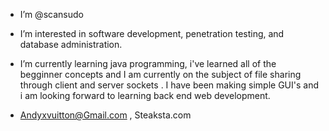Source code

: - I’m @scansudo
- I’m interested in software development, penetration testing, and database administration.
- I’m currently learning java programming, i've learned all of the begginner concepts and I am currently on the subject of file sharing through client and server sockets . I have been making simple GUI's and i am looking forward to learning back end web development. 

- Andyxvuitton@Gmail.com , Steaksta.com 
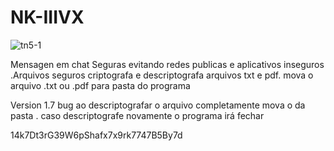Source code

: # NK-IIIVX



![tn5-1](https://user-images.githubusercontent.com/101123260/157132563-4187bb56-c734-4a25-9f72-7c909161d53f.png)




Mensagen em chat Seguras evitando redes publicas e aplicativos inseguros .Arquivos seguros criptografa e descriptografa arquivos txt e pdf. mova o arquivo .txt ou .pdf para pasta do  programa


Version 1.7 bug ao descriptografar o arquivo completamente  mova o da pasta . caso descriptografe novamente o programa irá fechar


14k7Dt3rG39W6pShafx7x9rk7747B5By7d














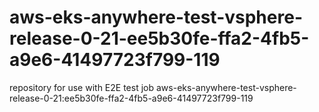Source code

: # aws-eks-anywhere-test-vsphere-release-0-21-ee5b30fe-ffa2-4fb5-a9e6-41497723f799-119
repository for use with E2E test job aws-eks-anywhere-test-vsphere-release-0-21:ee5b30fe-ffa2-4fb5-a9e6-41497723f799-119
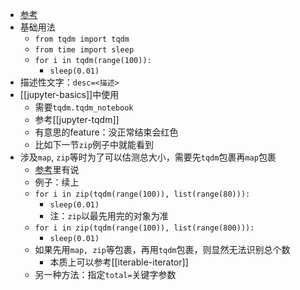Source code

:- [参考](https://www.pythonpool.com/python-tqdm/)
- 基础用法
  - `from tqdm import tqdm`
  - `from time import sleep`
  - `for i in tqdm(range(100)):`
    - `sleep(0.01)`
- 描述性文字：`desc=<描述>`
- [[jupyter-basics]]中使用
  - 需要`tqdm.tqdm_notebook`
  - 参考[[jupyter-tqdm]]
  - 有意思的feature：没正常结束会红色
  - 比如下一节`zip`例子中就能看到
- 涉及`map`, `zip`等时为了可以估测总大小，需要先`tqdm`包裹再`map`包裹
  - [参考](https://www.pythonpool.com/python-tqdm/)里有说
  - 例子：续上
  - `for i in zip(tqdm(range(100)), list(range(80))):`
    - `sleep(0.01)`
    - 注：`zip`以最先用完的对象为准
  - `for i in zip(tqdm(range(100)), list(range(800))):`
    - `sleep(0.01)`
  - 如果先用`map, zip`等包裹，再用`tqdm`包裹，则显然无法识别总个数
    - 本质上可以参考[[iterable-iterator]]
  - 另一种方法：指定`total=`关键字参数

::::

▶ [Exercise instructions]: Scan the material and collect every line that contains "import".

▶ [Written response]:
  - `from tqdm import tqdm`
  - `from time import sleep`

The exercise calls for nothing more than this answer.